**WHAT THE TASK REQUIRES:**
From the data below, retype exactly the lines starting with the one that contains "If you want to use" and ending with the one that contains "Refer to the", both included.
*** RECORDS FOR THIS EXERCISE Section Begins ***
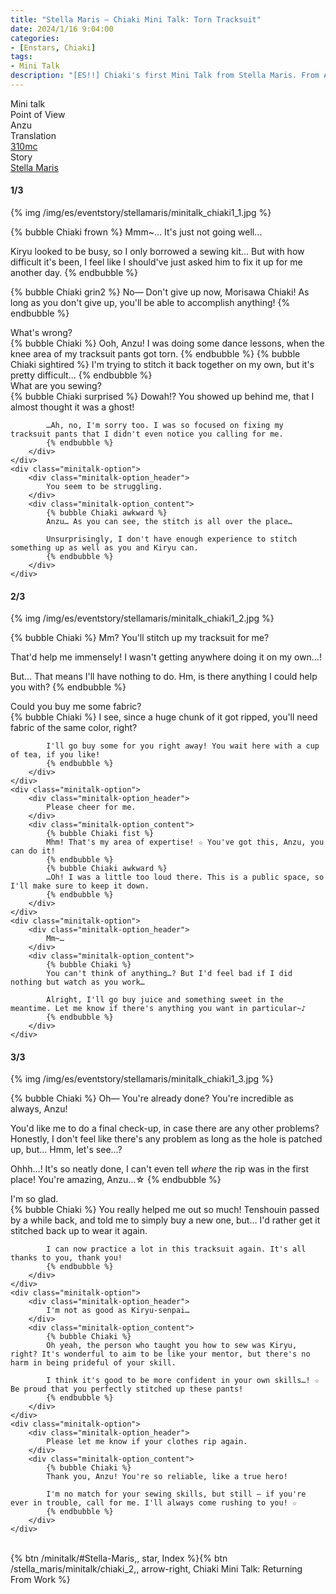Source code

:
 ```yaml
---
title: "Stella Maris – Chiaki Mini Talk: Torn Tracksuit"
date: 2024/1/16 9:04:00
categories:
- [Enstars, Chiaki]
tags:
- Mini Talk
description: "[ES!!] Chiaki's first Mini Talk from Stella Maris. From Anzu's POV."
---
```

<div class="three-wrapper" style="--storyColor:#5ac189;--storyColor-rgb:90,193,137;--storyColor-h:147.4;--storyColor-s:45.4%;--storyColor-l:55.5%;">
    <div class="info-area">
        <div class="info">
            <div class="info-item characters">
                <div class="label">
                    Mini talk
                </div>
                <div class="value">
								<a href="/categories/Enstars/Chiaki" character="Chiaki"></a>
                </div>
            </div>
            <div class="info-item one">
                <div class="label">
                    Point of View
                </div>
                <div class="value">
                    Anzu
                </div>
            </div>
            <div class="info-item two">
                <div class="label">
                    Translation
                </div>
                <div class="value">
                    <a href="/about">310mc</a>
                </div>
            </div>
            <div class="info-item three">
                <div class="label">
                   Story
                </div>
                <div class="value">
                    <a href="/stella_maris">Stella Maris</a>
                </div>
            </div>
        </div>
    </div>
</div>

<!-- more -->

#### <div mt="rare"></div> 1/3

{% img /img/es/eventstory/stellamaris/minitalk_chiaki1_1.jpg %}

{% bubble Chiaki frown %}
Mmm~… It's just not going well…

Kiryu looked to be busy, so I only borrowed a sewing kit… But with how difficult it's been, I feel like I should've just asked him to fix it up for me another day.
{% endbubble %}

{% bubble Chiaki grin2 %}
No— Don't give up now, Morisawa Chiaki! As long as you don't give up, you'll be able to accomplish anything!
{% endbubble %}

<div class="minitalk" character="Anzu">
    <div class="minitalk-option">
        <div class="minitalk-option_header">
            What's wrong?
        </div>
        <div class="minitalk-option_content">
            {% bubble Chiaki %}
            Ooh, Anzu! I was doing some dance lessons, when the knee area of my tracksuit pants got torn.
            {% endbubble %}
            {% bubble Chiaki sightired %}
            I'm trying to stitch it back together on my own, but it's pretty difficult…
			{% endbubble %}
        </div>
    </div>
    <div class="minitalk-option">
        <div class="minitalk-option_header">
            What are you sewing?
        </div>
        <div class="minitalk-option_content">
            {% bubble Chiaki surprised %}
            Dowah!? You showed up behind me, that I almost thought it was a ghost!

            …Ah, no, I'm sorry too. I was so focused on fixing my tracksuit pants that I didn't even notice you calling for me.
			{% endbubble %}
        </div>
    </div>
    <div class="minitalk-option">
        <div class="minitalk-option_header">
            You seem to be struggling.
        </div>
        <div class="minitalk-option_content">
            {% bubble Chiaki awkward %}
            Anzu… As you can see, the stitch is all over the place…

            Unsurprisingly, I don't have enough experience to stitch something up as well as you and Kiryu can.
			{% endbubble %}
        </div>
    </div>
</div>

#### <div mt="rare"></div> 2/3

{% img /img/es/eventstory/stellamaris/minitalk_chiaki1_2.jpg %}

{% bubble Chiaki %}
Mm? You'll stitch up my tracksuit for me?

That'd help me immensely! I wasn't getting anywhere doing it on my own…!

But… That means I'll have nothing to do. Hm, is there anything I could help you with?
{% endbubble %}

<div class="minitalk" character="Anzu">
    <div class="minitalk-option">
        <div class="minitalk-option_header">
            Could you buy me some fabric?
        </div>
        <div class="minitalk-option_content">
            {% bubble Chiaki %}
            I see, since a huge chunk of it got ripped, you'll need fabric of the same color, right?

            I'll go buy some for you right away! You wait here with a cup of tea, if you like!
			{% endbubble %}
        </div>
    </div>
    <div class="minitalk-option">
        <div class="minitalk-option_header">
            Please cheer for me.
        </div>
        <div class="minitalk-option_content">
            {% bubble Chiaki fist %}
            Mhm! That's my area of expertise! ☆ You've got this, Anzu, you can do it!
            {% endbubble %}
            {% bubble Chiaki awkward %}
            …Oh! I was a little too loud there. This is a public space, so I'll make sure to keep it down.
			{% endbubble %}
        </div>
    </div>
    <div class="minitalk-option">
        <div class="minitalk-option_header">
            Mm~…
        </div>
        <div class="minitalk-option_content">
            {% bubble Chiaki %}
            You can't think of anything…? But I'd feel bad if I did nothing but watch as you work…

            Alright, I'll go buy juice and something sweet in the meantime. Let me know if there's anything you want in particular~♪
			{% endbubble %}
        </div>
    </div>
</div>

#### <div mt="rare"></div> 3/3

{% img /img/es/eventstory/stellamaris/minitalk_chiaki1_3.jpg %}

{% bubble Chiaki %}
Oh— You're already done? You're incredible as always, Anzu!

You'd like me to do a final check-up, in case there are any other problems? Honestly, I don't feel like there's any problem as long as the hole is patched up, but… Hmm, let's see…?

Ohhh…! It's so neatly done, I can't even tell *where* the rip was in the first place! You're amazing, Anzu…☆
{% endbubble %}

<div class="minitalk" character="Anzu">
    <div class="minitalk-option">
        <div class="minitalk-option_header">
          I'm so glad.
        </div>
        <div class="minitalk-option_content">
            {% bubble Chiaki %}
            You really helped me out so much! Tenshouin passed by a while back, and told me to simply buy a new one, but… I'd rather get it stitched back up to wear it again.

            I can now practice a lot in this tracksuit again. It's all thanks to you, thank you!
			{% endbubble %}
        </div>
    </div>
    <div class="minitalk-option">
        <div class="minitalk-option_header">
            I'm not as good as Kiryu-senpai…
        </div>
        <div class="minitalk-option_content">
            {% bubble Chiaki %}
            Oh yeah, the person who taught you how to sew was Kiryu, right? It's wonderful to aim to be like your mentor, but there's no harm in being prideful of your skill.

            I think it's good to be more confident in your own skills…! ☆ Be proud that you perfectly stitched up these pants!
			{% endbubble %}
        </div>
    </div>
    <div class="minitalk-option">
        <div class="minitalk-option_header">
            Please let me know if your clothes rip again.
        </div>
        <div class="minitalk-option_content">
            {% bubble Chiaki %}
            Thank you, Anzu! You're so reliable, like a true hero!

            I'm no match for your sewing skills, but still — if you're ever in trouble, call for me. I'll always come rushing to you! ☆
			{% endbubble %}
        </div>
    </div>
</div>
<br>
<div toc>{% btn /minitalk/#Stella-Maris,, star, Index %}{% btn /stella_maris/minitalk/chiaki_2,, arrow-right, Chiaki Mini Talk: Returning From Work %}</div>
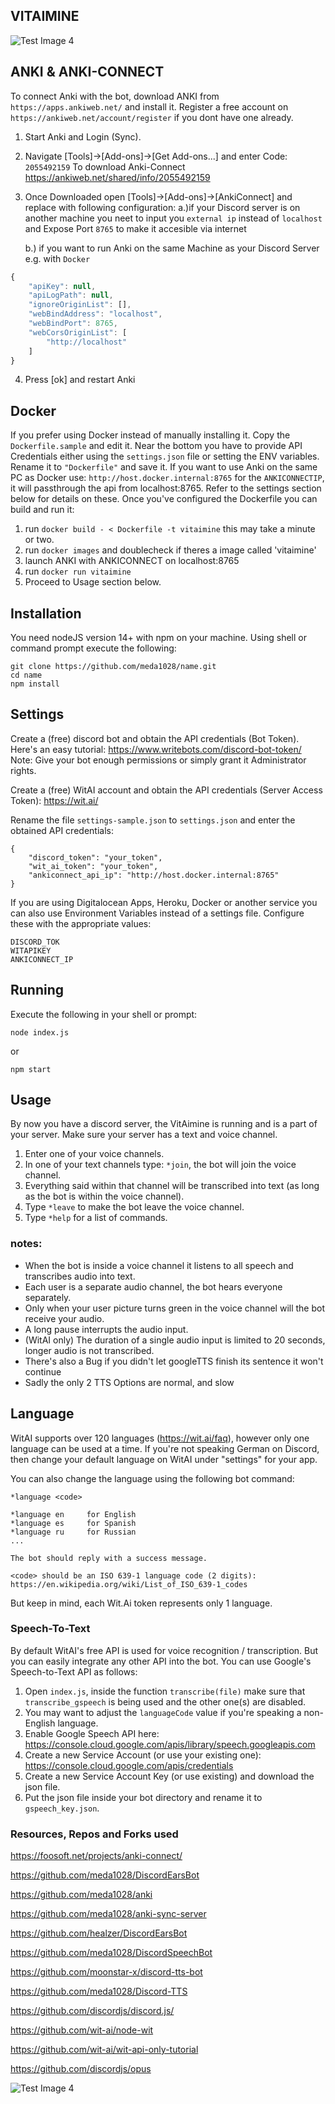## VITAIMINE

![Test Image 4](https://github.com/meda1028/VitAImine/blob/main/logo_small_icon_only.png)

## ANKI & ANKI-CONNECT
To connect Anki with the bot, download ANKI from `https://apps.ankiweb.net/` and install it.
Register a free account on `https://ankiweb.net/account/register` if you dont have one already.
1.  Start Anki and Login (Sync).
2.  Navigate [Tools]->[Add-ons]->[Get Add-ons...] and enter Code: `2055492159`
    To download Anki-Connect https://ankiweb.net/shared/info/2055492159
3.  Once Downloaded open [Tools]->[Add-ons]->[AnkiConnect] and replace with following configuration:
    a.)if your Discord server is on another machine you neet to input you `external ip` instead of `localhost`
       and Expose Port `8765` to make it accesible via internet
       
    b.) if you want to run Anki on the same Machine as your Discord Server e.g. with `Docker`
```js
{
    "apiKey": null,
    "apiLogPath": null,
    "ignoreOriginList": [],
    "webBindAddress": "localhost",
    "webBindPort": 8765,
    "webCorsOriginList": [
        "http://localhost"
    ]
}
```
4. Press [ok] and restart Anki
    

    

## Docker
If you prefer using Docker instead of manually installing it.
Copy the `Dockerfile.sample` and edit it.
Near the bottom you have to provide API Credentials either using the `settings.json` file or setting the ENV variables.
Rename it to `"Dockerfile"` and save it.
If you want to use Anki on the same PC as Docker use: `http://host.docker.internal:8765` for the `ANKICONNECTIP`, it will passthrough the api from localhost:8765.
Refer to the settings section below for details on these.
Once you've configured the Dockerfile you can build and run it:

1.  run `docker build - < Dockerfile -t vitaimine`  this may take a minute or two.
2.  run `docker images` and doublecheck if theres a image called 'vitaimine'
3.  launch ANKI with ANKICONNECT on localhost:8765
4.  run `docker run vitaimine`
5.  Proceed to Usage section below.

## Installation
You need nodeJS version 14+ with npm on your machine.
Using shell or command prompt execute the following:

```
git clone https://github.com/meda1028/name.git
cd name
npm install
```

## Settings
Create a (free) discord bot and obtain the API credentials (Bot Token). Here's an easy tutorial: https://www.writebots.com/discord-bot-token/ Note: Give your bot enough permissions or simply grant it Administrator rights.

Create a (free) WitAI account and obtain the API credentials (Server Access Token): https://wit.ai/

Rename the file `settings-sample.json` to `settings.json` and enter the obtained API credentials:
```
{
    "discord_token": "your_token",
    "wit_ai_token": "your_token",
    "ankiconnect_api_ip": "http://host.docker.internal:8765"
}
```

If you are using Digitalocean Apps, Heroku, Docker or another service you can also use Environment Variables instead of a settings file. 
Configure these with the appropriate values:
```
DISCORD_TOK
WITAPIKEY
ANKICONNECT_IP
```

## Running

Execute the following in your shell or prompt:
```
node index.js
```
or
```
npm start
```


## Usage

By now you have a discord server, the VitAimine is running and is a part of your server. Make sure your server has a text and voice channel.

1. Enter one of your voice channels.
2. In one of your text channels type: `*join`, the bot will join the voice channel.
3. Everything said within that channel will be transcribed into text (as long as the bot is within the voice channel).
4. Type `*leave` to make the bot leave the voice channel.
5. Type `*help` for a list of commands.

### notes:
- When the bot is inside a voice channel it listens to all speech and transcribes audio into text.
- Each user is a separate audio channel, the bot hears everyone separately.
- Only when your user picture turns green in the voice channel will the bot receive your audio.
- A long pause interrupts the audio input.
- (WitAI only) The duration of a single audio input is limited to 20 seconds, longer audio is not transcribed.
- There's also a Bug if you didn't let googleTTS finish its sentence it won't continue
- Sadly the only 2 TTS Options are normal, and slow

## Language
WitAI supports over 120 languages (https://wit.ai/faq), however only one language can be used at a time.
If you're not speaking German on Discord, then change your default language on WitAI under "settings" for your app.

You can also change the language using the following bot command:

```
*language <code>

*language en     for English
*language es     for Spanish
*language ru     for Russian
...

The bot should reply with a success message.

<code> should be an ISO 639-1 language code (2 digits):
https://en.wikipedia.org/wiki/List_of_ISO_639-1_codes
```
But keep in mind, each Wit.Ai token represents only 1 language.



### Speech-To-Text

By default WitAI's free API is used for voice recognition / transcription. But you can easily integrate any other API into the bot. You can use Google's Speech-to-Text API as follows:

1. Open `index.js`, inside the function `transcribe(file)` make sure that `transcribe_gspeech` is being used and the other one(s) are disabled.
2. You may want to adjust the `languageCode` value if you're speaking a non-English language.
3. Enable Google Speech API here: https://console.cloud.google.com/apis/library/speech.googleapis.com
4. Create a new Service Account (or use your existing one): https://console.cloud.google.com/apis/credentials
5. Create a new Service Account Key (or use existing) and download the json file.
6. Put the json file inside your bot directory and rename it to `gspeech_key.json`.


### Resources, Repos and Forks used
https://foosoft.net/projects/anki-connect/

https://github.com/meda1028/DiscordEarsBot

https://github.com/meda1028/anki

https://github.com/meda1028/anki-sync-server

https://github.com/healzer/DiscordEarsBot

https://github.com/meda1028/DiscordSpeechBot

https://github.com/moonstar-x/discord-tts-bot

https://github.com/meda1028/Discord-TTS

https://github.com/discordjs/discord.js/

https://github.com/wit-ai/node-wit

https://github.com/wit-ai/wit-api-only-tutorial

https://github.com/discordjs/opus



![Test Image 4](https://github.com/meda1028/VitAImine/blob/main/logo_small.png)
*** RECORDS FOR THIS EXERCISE Section Ends ***
**EXERCISE SOLUTION:**
If you want to use Anki on the same PC as Docker use: `http://host.docker.internal:8765` for the `ANKICONNECTIP`, it will passthrough the api from localhost:8765.
Refer to the settings section below for details on these.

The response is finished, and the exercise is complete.